Dans leur communiqué, les responsables du « mouvement de déconventionnement national solidaire » avertissent qu’ils « ne feront pas marche arrière ». Pourtant, il y a un an, le déconventionnement-sanction d’un ophtalmologiste de Loire-Atlantique, le Dr Yann Hamard, avait déclenché un mouvement de solidarité similaire qui avait fini par s’essouffler durant l’été. « L’année dernière, les déconventionnements solidaires n’ont pas suivi au niveau national car certaines coordinations étaient convaincues de pouvoir régler le problème avec leur caisse dans leur département », rétorque le Dr Gindrey. Or « la plupart des accords oraux avec les caisses primaires (par exemple, sur l’acceptation de DE sur 30 % des consultations, ndlr) n’ont pas tenu. Là, le mouvement vient à maturité, il y a un sentiment d’unité et le projet est assez bien ficelé au niveau national », estime-t-elle.

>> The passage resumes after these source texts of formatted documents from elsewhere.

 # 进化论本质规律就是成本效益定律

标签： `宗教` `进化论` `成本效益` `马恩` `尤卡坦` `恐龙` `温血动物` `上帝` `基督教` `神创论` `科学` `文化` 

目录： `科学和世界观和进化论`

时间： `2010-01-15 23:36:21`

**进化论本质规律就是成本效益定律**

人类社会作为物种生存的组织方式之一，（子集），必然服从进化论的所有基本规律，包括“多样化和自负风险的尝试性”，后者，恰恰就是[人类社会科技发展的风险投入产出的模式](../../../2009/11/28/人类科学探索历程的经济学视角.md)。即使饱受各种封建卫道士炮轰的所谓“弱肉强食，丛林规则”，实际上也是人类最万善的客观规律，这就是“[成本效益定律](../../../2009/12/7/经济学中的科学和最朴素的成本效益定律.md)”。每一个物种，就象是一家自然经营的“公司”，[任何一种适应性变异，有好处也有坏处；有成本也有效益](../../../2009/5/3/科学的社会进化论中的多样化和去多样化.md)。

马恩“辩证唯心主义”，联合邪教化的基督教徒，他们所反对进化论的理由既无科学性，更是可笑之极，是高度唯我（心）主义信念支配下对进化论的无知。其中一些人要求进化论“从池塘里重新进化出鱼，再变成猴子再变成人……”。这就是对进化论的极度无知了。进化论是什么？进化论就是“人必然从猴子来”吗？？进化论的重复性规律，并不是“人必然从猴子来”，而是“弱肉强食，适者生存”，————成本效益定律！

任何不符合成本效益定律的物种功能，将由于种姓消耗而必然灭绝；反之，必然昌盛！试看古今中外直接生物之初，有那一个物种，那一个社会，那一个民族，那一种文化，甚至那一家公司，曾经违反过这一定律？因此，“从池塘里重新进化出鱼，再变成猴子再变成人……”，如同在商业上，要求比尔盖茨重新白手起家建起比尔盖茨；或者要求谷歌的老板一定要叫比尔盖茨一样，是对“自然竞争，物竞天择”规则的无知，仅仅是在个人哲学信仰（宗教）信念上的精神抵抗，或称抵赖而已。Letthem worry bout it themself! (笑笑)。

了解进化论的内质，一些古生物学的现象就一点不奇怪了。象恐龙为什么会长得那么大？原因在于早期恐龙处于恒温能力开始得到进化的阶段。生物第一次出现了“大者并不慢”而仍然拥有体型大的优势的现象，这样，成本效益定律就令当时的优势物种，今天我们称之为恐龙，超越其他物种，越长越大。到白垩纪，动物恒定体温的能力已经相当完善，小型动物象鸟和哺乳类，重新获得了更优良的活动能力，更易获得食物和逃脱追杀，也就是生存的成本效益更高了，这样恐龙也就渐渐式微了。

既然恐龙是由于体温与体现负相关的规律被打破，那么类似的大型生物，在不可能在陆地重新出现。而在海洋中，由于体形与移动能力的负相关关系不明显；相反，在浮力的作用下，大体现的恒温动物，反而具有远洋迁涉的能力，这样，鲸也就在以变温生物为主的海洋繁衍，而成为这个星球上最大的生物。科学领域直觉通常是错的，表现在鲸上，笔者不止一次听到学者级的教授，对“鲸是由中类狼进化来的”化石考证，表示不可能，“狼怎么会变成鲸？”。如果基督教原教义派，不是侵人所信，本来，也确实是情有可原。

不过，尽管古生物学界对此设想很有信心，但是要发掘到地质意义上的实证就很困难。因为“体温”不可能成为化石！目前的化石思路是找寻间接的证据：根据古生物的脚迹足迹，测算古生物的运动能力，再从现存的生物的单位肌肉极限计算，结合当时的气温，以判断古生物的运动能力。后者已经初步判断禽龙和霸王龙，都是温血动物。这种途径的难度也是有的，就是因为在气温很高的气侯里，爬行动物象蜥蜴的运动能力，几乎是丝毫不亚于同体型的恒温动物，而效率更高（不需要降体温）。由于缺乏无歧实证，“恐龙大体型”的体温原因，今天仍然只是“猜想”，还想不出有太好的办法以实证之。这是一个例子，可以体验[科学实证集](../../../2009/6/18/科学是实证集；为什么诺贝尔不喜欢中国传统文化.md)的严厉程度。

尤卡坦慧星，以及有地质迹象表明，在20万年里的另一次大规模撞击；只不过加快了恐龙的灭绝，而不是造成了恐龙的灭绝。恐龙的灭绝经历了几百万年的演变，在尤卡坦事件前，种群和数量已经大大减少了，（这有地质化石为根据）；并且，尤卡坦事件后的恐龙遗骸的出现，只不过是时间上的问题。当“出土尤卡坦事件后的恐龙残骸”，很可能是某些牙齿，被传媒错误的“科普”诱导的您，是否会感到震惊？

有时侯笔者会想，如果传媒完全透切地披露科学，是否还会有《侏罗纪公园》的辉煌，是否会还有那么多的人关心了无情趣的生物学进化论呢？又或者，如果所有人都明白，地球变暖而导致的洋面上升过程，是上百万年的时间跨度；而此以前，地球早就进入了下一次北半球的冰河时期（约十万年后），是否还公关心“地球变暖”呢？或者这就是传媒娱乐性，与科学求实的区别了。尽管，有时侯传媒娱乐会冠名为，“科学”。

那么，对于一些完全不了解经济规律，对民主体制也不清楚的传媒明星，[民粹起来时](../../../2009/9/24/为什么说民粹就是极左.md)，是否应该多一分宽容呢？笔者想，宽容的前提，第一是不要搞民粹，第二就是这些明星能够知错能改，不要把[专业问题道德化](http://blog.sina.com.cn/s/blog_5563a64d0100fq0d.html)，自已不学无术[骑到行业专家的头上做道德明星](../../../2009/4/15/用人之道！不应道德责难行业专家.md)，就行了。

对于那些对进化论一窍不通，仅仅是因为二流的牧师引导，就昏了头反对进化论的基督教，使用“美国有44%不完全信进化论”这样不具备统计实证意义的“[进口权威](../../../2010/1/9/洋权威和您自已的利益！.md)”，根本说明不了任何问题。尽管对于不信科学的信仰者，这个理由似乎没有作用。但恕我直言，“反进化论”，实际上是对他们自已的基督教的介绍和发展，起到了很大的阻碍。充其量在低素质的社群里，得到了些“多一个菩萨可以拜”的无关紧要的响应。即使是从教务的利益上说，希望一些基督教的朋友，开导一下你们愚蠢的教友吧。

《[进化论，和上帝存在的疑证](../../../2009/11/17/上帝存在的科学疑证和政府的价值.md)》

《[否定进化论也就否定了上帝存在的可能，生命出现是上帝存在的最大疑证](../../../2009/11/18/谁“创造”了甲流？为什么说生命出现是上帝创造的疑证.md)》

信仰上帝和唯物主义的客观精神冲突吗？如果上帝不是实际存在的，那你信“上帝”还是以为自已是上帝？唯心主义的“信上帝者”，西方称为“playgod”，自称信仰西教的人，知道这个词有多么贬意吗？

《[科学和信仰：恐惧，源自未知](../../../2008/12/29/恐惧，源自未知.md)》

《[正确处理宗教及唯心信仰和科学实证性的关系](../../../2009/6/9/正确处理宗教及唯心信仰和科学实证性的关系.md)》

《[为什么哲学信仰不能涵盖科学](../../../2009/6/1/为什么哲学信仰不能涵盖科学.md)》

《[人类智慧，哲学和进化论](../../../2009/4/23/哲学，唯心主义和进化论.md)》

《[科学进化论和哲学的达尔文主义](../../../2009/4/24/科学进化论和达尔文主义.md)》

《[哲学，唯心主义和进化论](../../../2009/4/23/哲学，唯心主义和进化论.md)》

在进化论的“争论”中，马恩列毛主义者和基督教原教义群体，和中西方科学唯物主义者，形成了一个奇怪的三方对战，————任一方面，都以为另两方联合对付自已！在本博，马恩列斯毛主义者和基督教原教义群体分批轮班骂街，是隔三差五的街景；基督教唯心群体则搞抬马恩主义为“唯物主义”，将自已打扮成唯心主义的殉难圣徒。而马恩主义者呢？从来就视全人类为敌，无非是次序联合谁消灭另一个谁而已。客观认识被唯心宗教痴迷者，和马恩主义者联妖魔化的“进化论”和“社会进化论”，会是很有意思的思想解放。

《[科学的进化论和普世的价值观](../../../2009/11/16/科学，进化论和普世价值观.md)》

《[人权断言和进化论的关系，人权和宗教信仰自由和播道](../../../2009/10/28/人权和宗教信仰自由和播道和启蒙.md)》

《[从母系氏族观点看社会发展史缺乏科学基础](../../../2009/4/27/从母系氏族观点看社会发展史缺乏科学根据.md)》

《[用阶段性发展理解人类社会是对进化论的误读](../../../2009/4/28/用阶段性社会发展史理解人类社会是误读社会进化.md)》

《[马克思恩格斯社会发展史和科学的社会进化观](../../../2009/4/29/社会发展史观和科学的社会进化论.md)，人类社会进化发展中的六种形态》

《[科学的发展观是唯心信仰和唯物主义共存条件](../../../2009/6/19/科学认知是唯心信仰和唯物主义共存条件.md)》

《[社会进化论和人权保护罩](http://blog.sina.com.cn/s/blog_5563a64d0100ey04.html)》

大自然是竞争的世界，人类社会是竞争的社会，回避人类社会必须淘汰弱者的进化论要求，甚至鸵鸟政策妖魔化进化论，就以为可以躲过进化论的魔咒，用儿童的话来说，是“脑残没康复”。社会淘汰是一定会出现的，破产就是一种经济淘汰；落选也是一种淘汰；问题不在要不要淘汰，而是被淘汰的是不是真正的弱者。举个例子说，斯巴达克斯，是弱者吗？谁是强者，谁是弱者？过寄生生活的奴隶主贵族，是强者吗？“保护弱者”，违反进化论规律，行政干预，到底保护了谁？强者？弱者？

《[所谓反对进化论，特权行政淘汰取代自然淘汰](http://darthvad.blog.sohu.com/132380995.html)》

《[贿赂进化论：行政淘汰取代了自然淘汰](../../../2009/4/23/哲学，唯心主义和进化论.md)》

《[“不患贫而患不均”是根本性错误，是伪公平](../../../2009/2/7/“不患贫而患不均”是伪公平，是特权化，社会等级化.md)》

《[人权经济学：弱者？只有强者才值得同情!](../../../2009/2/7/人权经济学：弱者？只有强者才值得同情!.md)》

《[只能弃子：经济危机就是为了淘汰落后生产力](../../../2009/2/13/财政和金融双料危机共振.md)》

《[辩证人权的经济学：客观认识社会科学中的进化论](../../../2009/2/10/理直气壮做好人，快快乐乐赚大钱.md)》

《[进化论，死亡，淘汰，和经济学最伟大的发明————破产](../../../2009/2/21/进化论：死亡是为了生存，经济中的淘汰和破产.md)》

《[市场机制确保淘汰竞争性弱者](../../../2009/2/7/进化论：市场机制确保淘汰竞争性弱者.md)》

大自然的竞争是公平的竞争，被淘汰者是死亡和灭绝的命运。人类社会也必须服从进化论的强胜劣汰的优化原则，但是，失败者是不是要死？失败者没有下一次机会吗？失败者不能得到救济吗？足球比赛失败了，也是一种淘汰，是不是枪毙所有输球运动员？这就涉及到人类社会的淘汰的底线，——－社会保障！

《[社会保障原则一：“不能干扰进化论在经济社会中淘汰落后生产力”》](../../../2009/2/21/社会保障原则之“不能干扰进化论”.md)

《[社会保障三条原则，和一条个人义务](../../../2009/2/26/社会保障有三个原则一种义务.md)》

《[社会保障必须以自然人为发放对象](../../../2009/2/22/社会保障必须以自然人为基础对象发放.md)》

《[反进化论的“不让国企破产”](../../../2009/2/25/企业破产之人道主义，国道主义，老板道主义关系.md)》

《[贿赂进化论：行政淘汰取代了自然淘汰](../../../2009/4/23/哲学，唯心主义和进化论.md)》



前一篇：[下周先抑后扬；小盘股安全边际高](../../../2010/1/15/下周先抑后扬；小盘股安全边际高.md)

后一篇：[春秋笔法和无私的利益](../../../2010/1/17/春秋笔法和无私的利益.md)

D’ailleurs, les déconventionnements solidaires ont déjà commencé localement. A Saint-Etienne, la trentaine de gynécologues et d’obstétriciens qui avaient annoncé leur sortie du règlement conventionnel minimal (RCM) pour soutenir quatre confrères déconventionnés par la caisse de la Loire (« le Quotidien » du 20 avril) sont finalement parvenus à un « modus vivendi jusqu’au 14 juin » avec l’arbitrage du préfet. En revanche, à Bordeaux, 30 gynécologues-obstétriciens libéraux (dont 27 installés en secteur II) viennent de se déconventionner à leur tour « par solidarité » avec une consњur de secteur I injustement sanctionnée, selon eux. A la caisse de Bordeaux, « ils nous ont proposé (de tolérer) 25 % de DE », précise le Dr Jean-Pierre Laplace, délégué régional Aquitaine du Syngof (Syndicat national des gynécologues et obstétriciens de France), qui revendique « 50 % de dépassements » sur tous les actes des obstétriciens. « On a refusé, car on ne peut pas proposer quelque chose qui est économiquement non viable », poursuit le Dr Laplace.
Y a-t-il encore moyen de renouer les liens entre les caisses et les médecins désabusés qui se tournent de plus en plus vers les coordinations ? En ce qui concerne la Ccam (nouvelle nomenclature en préparation), « les espoirs se sont envolés depuis que l’on sait qu’elle se fera à budget constant », déclare Catherine Gindrey. Quant à la réforme de l’assurance-maladie et du système de santé, le Dr Guy Schucht, président de la Cnamlib, se dit « ouvert à toute proposition » et propose, pour sa part, « de vrais contrats négociés » et même « une diversification de la rémunération des médecins et des contraintes plus fortes pour contrôler la qualité ». « Au lieu de nous taper dessus, on ferait mieux de nous écouter et de discuter », conclut le Dr Schucht.